I didn’t request the document below.
Fairfax Public County Public Schools (FCPS) provided it to me in response to a FERPA request.
FCPS redacted the names marked in black, but failed to redact almost another dozen names. I redacted those, before posting the document here. They appear as blank spaces in the document.
Between 2016 and 2020, FCPS has inadvertently provided me information about dozens of FCPS students and their families, and staff. I complain. The Virginia Department of Education (VODE) finds FCPS at fault for privacy violations, and then the noncompliance continues.
In addition to violating the privacy of these students, it is an interesting view of the “enrichment program” selection process.

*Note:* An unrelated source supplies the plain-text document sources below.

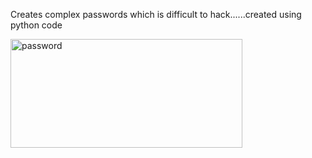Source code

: Creates complex passwords which is difficult to hack......created using python code


<img width="371" height="174" alt="password" src="https://github.com/user-attachments/assets/af8a3ea2-2a77-45b2-952e-ba7b20713c31" />
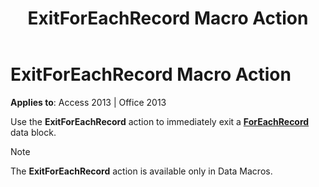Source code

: ﻿---
title: ExitForEachRecord Macro Action
TOCTitle: ExitForEachRecord Macro Action
ms:assetid: 22b28cac-6339-1d91-a73d-3b9da465f9fe
ms:mtpsurl: https://msdn.microsoft.com/library/Ff191716(v=office.15)
ms:contentKeyID: 48543712
ms.date: 09/18/2015
mtps_version: v=office.15
---

# ExitForEachRecord Macro Action


**Applies to**: Access 2013 | Office 2013

Use the **ExitForEachRecord** action to immediately exit a **[ForEachRecord](foreachrecord-data-block.md)** data block.


> [!NOTE]
> <P>The <STRONG>ExitForEachRecord</STRONG> action is available only in Data Macros.</P>


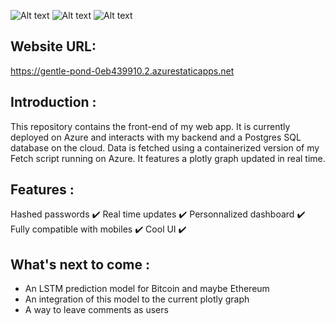 ![Alt text](https://i.imgur.com/6eRGA29.png)
![Alt text](https://i.imgur.com/Wr00o8s.png)
![Alt text](https://i.imgur.com/qvGZ6S0.png)


Website URL:
------------
https://gentle-pond-0eb439910.2.azurestaticapps.net

Introduction :
-------------
This repository contains the front-end of my web app. It is currently deployed on Azure and interacts with my backend and a Postgres SQL 
database on the cloud. Data is fetched using a containerized version of my Fetch script running on Azure. It features a plotly graph updated in real time. 

Features :
------------------
Hashed passwords :heavy_check_mark:
Real time updates :heavy_check_mark:
Personnalized dashboard :heavy_check_mark:
Fully compatible with mobiles :heavy_check_mark:
Cool UI :heavy_check_mark: 

What's next to come :
----------------------
 - An LSTM prediction model for Bitcoin and maybe Ethereum 
 - An integration of this model to the current plotly graph 
 - A way to leave comments as users 



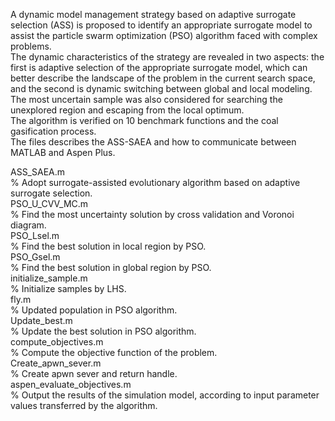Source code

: A dynamic model management strategy based on adaptive surrogate selection (ASS) is proposed to identify an appropriate surrogate model to assist the particle swarm optimization (PSO) algorithm faced with complex problems.      
The dynamic characteristics of the strategy are revealed in two aspects: the first is adaptive selection of the appropriate surrogate model, which can better describe the landscape of the problem in the current search space, and the second is dynamic switching between global and local modeling.                  
The most uncertain sample was also considered for searching the unexplored region and escaping from the local optimum.                 
The algorithm is verified on 10 benchmark functions and the coal gasification process.                  
The files describes the ASS-SAEA and how to communicate between MATLAB and Aspen Plus.                        

ASS_SAEA.m  
% Adopt surrogate-assisted evolutionary algorithm based on adaptive surrogate selection.         
PSO_U_CVV_MC.m  
% Find the most uncertainty solution by cross validation and Voronoi diagram.       
PSO_Lsel.m            
% Find the best solution in local region by PSO.        
PSO_Gsel.m        
% Find the best solution in global region by PSO.        
initialize_sample.m              
% Initialize samples by LHS.         
fly.m           
% Updated population in PSO algorithm.         
 Update_best.m       
% Update the best solution in PSO algorithm.       
compute_objectives.m             
% Compute the objective function of the problem.        
Create_apwn_sever.m                
% Create apwn sever and return handle.       
aspen_evaluate_objectives.m              
% Output the results of the simulation model, according to input parameter values transferred by the algorithm.     
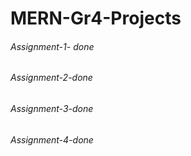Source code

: # MERN-Gr4-Projects

###### Assignment-1- done
###### Assignment-2-done
###### Assignment-3-done
###### Assignment-4-done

I know almost all the boys listed and they’re great kids. However, they should have been considered for this program sooner, but they weren’t.
Why?
I suspect it might be the same reason that children who are twice exception (considered “gifted” and have a special education need) aren’t selected for “enrichment”:
1. They don’t always test well; and/or
2. They aren’t wired for the traditional school structure. They are stuck in a system that does things one way and if, say, they have a new way to solve a math problem, or dare to correct a teacher’s work, they are put pushed back into the school lane, with concrete barriers on both sides, and not even a passing lane or small shoulder to drift into from time to time.
I hate the term “gifted”, because I believe all kids to be gifts and to have gifts to share. And, sometimes those gifts are hidden.

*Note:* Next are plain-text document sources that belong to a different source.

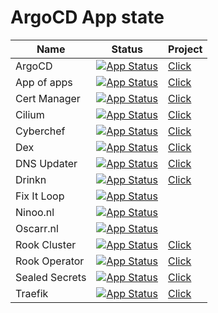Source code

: # ArgoCD App state

| Name           | Status                                                                                                                                              | Project                                                                                                      |
| -------------- | --------------------------------------------------------------------------------------------------------------------------------------------------- | ------------------------------------------------------------------------------------------------------------ |
| ArgoCD         | [![App Status](https://argocd.lab.oscarr.nl/api/badge?name=argocd&revision=true)](https://argocd.lab.oscarr.nl/applications/argocd)                 | [Click](https://argo-cd.readthedocs.io/en/stable/)                                                           |
| App of apps    | [![App Status](https://argocd.lab.oscarr.nl/api/badge?name=app-of-apps&revision=true)](https://argocd.lab.oscarr.nl/applications/app-of-apps)       | [Click](https://argo-cd.readthedocs.io/en/stable/operator-manual/cluster-bootstrapping/#app-of-apps-pattern) |
| Cert Manager   | [![App Status](https://argocd.lab.oscarr.nl/api/badge?name=cert-manager&revision=true)](https://argocd.lab.oscarr.nl/applications/cert-manager)     | [Click](https://cert-manager.io/)                                                                            |
| Cilium         | [![App Status](https://argocd.lab.oscarr.nl/api/badge?name=cilium&revision=true)](https://argocd.lab.oscarr.nl/applications/cilium)                 | [Click](https://cilium.io/)                                                                                  |
| Cyberchef      | [![App Status](https://argocd.lab.oscarr.nl/api/badge?name=cyberchef&revision=true)](https://argocd.lab.oscarr.nl/applications/cyberchef)           | [Click](https://github.com/gchq/CyberChef)                                                                   |
| Dex            | [![App Status](https://argocd.lab.oscarr.nl/api/badge?name=dex&revision=true)](https://argocd.lab.oscarr.nl/applications/dex)                       | [Click](https://dexidp.io/)                                                                                  |
| DNS Updater    | [![App Status](https://argocd.lab.oscarr.nl/api/badge?name=dns-updater&revision=true)](https://argocd.lab.oscarr.nl/applications/dns-updater)       | [Click](https://github.com/bierteam/kubernetes-dns)                                                          |
| Drinkn         | [![App Status](https://argocd.lab.oscarr.nl/api/badge?name=drinkn&revision=true)](https://argocd.lab.oscarr.nl/applications/drinkn)                 | [Click](https://github.com/bierteam/drinkn)                                                                  |
| Fix It Loop    | [![App Status](https://argocd.lab.oscarr.nl/api/badge?name=fixitloop&revision=true)](https://argocd.lab.oscarr.nl/applications/fixitloop)           |
| Ninoo.nl       | [![App Status](https://argocd.lab.oscarr.nl/api/badge?name=ninoo&revision=true)](https://argocd.lab.oscarr.nl/applications/ninoo)                   |
| Oscarr.nl      | [![App Status](https://argocd.lab.oscarr.nl/api/badge?name=oscarr&revision=true)](https://argocd.lab.oscarr.nl/applications/oscarr)                 |
| Rook Cluster   | [![App Status](https://argocd.lab.oscarr.nl/api/badge?name=rook-cluster&revision=true)](https://argocd.lab.oscarr.nl/applications/rook-cluster)     | [Click](https://rook.io/)                                                                                    |
| Rook Operator  | [![App Status](https://argocd.lab.oscarr.nl/api/badge?name=rook-operator&revision=true)](https://argocd.lab.oscarr.nl/applications/rook-operator)   | [Click](https://rook.io/)                                                                                    |
| Sealed Secrets | [![App Status](https://argocd.lab.oscarr.nl/api/badge?name=sealed-secrets&revision=true)](https://argocd.lab.oscarr.nl/applications/sealed-secrets) | [Click](https://github.com/bitnami-labs/sealed-secrets)                                                      |
| Traefik        | [![App Status](https://argocd.lab.oscarr.nl/api/badge?name=traefik&revision=true)](https://argocd.lab.oscarr.nl/applications/treafik)               | [Click](https://github.com/traefik/traefik)                                                                  |
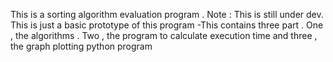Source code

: This is a sorting algorithm evaluation program . Note : This is still under dev. This is just a basic prototype of this program
-This contains three part . One , the algorithms . Two , the program to calculate execution time and three , the graph plotting python program

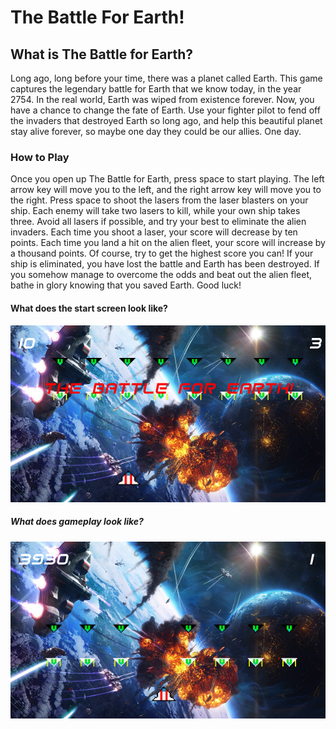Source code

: # The Battle For Earth!
## What is The Battle for Earth?
Long ago, long before your time, there was a planet called Earth. This game captures the legendary battle for Earth that we know today, in the year 2754. In the real world, Earth was wiped from existence forever. Now, you have a chance to change the fate of Earth. Use your fighter pilot to fend off the invaders that destroyed Earth so long ago, and help this beautiful planet stay alive forever, so maybe one day they could be our allies. One day.

### How to Play
Once you open up The Battle for Earth, press space to start playing. The left arrow key will move you to the left, and the right arrow key will move you to the right. Press space to shoot the lasers from the laser blasters on your ship. Each enemy will take two lasers to kill, while your own ship takes three. Avoid all lasers if possible, and try your best to eliminate the alien invaders. Each time you shoot a laser, your score will decrease by ten points. Each time you land a hit on the alien fleet, your score will increase by a thousand points. Of course, try to get the highest score you can! If your ship is eliminated, you have lost the battle and Earth has been destroyed. If you somehow manage to overcome the odds and beat out the alien fleet, bathe in glory knowing that you saved Earth. Good luck!

#### What does the start screen look like?
![alt_text](https://raw.githubusercontent.com/Loading-Username/Space_War_Website/master/Battle_for_Earth_Start_Screenshot.PNG)

##### What does gameplay look like?
![alt text](https://raw.githubusercontent.com/Loading-Username/Space_War_Website/master/Gameplay_Screenshot.PNG)
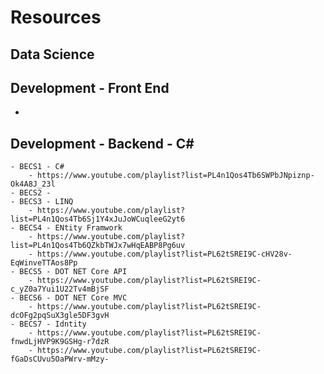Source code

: # Resources

## Data Science

## Development - Front End
-

## Development - Backend - C#
    - BECS1 - C# 
        - https://www.youtube.com/playlist?list=PL4n1Qos4Tb6SWPbJNpiznp-Ok4A8J_23l
    - BECS2 - 
    - BECS3 - LINQ
        - https://www.youtube.com/playlist?list=PL4n1Qos4Tb6Sj1Y4xJuJoWCuqleeG2yt6
    - BECS4 - ENtity Framwork
        - https://www.youtube.com/playlist?list=PL4n1Qos4Tb6QZkbTWJx7wHqEABP8Pg6uv
        - https://www.youtube.com/playlist?list=PL62tSREI9C-cHV28v-EqWinveTTAos8Pp
    - BECS5 - DOT NET Core API
        - https://www.youtube.com/playlist?list=PL62tSREI9C-c_yZ0a7Yui1U22Tv4mBjSF
    - BECS6 - DOT NET Core MVC
        - https://www.youtube.com/playlist?list=PL62tSREI9C-dcOFg2pqSuX3gle5DF3gvH
    - BECS7 - Idntity
        - https://www.youtube.com/playlist?list=PL62tSREI9C-fnwdLjHVP9K9GSHg-r7dzR
        - https://www.youtube.com/playlist?list=PL62tSREI9C-fGaDsCUvu5OaPWrv-mMzy-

I hate it, too, because I believe all children deserve enrichment.
Ask any parent with a child in the “gifted” program and with a child in special education programming.
The ones who don’t need extra “enrichment” have it thrown at them. Yet for the ones who need extra “enrichment”, parents have to fight every step of the way.

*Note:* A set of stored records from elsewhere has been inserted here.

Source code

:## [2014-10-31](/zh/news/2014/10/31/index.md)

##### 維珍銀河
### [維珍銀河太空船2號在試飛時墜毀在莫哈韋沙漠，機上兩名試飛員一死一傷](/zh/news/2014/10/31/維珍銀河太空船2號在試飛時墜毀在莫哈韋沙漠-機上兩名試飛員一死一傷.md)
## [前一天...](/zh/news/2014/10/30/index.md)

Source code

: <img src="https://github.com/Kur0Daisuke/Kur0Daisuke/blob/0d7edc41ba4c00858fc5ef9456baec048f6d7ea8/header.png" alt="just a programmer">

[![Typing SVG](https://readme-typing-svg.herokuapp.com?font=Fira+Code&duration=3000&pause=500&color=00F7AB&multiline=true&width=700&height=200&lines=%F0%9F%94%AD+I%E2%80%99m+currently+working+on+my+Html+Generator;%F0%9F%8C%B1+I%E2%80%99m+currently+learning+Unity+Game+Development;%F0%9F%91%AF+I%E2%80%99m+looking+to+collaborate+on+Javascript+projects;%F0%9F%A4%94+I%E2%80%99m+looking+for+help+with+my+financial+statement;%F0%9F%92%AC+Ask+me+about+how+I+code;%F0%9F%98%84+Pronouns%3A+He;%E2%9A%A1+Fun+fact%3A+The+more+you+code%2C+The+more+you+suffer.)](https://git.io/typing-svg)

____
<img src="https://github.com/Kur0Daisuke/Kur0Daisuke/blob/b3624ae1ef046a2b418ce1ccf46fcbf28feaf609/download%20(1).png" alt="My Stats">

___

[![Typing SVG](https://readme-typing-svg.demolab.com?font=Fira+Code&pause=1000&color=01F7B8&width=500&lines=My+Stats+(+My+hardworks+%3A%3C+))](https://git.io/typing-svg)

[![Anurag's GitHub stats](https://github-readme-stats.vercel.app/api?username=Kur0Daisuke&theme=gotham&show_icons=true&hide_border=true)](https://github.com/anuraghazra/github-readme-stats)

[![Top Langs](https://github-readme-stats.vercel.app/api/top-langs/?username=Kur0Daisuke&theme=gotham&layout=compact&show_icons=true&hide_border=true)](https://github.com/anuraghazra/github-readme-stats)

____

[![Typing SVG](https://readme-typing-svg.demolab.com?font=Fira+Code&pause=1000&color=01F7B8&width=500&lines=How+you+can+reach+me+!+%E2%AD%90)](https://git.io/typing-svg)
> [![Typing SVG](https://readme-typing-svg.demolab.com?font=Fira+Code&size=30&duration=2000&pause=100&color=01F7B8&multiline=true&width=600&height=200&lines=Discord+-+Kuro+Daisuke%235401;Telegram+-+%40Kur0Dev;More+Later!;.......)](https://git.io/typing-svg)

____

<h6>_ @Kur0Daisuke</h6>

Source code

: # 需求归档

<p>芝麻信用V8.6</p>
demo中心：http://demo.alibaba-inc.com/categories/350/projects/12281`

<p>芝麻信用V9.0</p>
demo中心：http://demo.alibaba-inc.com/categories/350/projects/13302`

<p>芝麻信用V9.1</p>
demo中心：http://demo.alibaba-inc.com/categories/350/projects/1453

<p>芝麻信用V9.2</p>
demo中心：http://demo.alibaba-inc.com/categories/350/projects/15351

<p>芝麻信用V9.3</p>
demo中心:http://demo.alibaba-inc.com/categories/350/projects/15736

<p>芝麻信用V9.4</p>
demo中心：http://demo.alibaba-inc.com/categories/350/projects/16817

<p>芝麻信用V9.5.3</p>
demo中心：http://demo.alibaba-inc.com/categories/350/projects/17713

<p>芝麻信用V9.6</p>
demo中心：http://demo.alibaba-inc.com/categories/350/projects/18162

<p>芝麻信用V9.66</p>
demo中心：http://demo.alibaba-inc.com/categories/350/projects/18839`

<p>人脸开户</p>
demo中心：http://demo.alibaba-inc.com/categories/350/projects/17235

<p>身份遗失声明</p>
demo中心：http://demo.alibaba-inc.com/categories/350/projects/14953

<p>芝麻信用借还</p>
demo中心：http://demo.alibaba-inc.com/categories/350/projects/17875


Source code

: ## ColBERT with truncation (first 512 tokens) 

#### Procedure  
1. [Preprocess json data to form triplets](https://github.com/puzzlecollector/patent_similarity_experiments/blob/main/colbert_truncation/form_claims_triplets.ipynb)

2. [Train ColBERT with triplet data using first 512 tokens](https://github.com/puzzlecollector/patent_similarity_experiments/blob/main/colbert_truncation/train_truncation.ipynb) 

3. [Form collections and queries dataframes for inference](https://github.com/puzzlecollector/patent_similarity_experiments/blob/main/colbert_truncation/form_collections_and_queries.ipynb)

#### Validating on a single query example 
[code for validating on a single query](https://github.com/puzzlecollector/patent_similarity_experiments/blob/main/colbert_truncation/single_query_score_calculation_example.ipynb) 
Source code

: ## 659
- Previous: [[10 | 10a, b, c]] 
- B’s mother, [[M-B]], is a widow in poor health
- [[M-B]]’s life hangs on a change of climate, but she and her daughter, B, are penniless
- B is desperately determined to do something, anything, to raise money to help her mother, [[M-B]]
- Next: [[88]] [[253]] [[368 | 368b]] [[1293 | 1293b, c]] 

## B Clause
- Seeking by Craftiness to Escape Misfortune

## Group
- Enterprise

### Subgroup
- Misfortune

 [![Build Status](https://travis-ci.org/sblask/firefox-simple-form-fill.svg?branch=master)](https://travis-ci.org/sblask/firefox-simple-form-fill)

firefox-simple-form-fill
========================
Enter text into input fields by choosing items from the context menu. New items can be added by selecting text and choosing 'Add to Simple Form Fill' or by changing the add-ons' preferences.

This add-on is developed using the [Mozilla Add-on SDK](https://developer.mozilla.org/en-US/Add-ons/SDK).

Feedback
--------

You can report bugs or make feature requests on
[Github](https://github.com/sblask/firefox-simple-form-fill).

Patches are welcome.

And then there are those who often go unnoticed, who reside in one or both of those categories, and they slip through the system without anyone noticing—or are misjudged by those who give them a glance.
For example, a first-grade teacher once described one of her students as being like that kid we all knew in high school, who had potential, but who dropped out because he didn’t want to do the work.
Turned out that young boy she described had Dyslexia. But, to his first-grade teacher, he was already a high school dropout.
I’m glad the boys in this document were offered a look.
I hope FCPS and other school divisions will consider injecting enrichment into the lives of all their students—and, at a minimum, 1) ditch the judging and 2) embrace off-road travel.
There’s a lot to be learned from children.
Adults aren’t always right. They’re just older than children.
Give the kids a chance.
(And: Ditch the thinking that kids “mature” in language arts at different rates. My favorite: Boys learn to read later then girls. How about considering you might have a child with Dyslexia on your hands and/or that boys—and girls for that matter—might need something other than one-size-fits-all instruction.)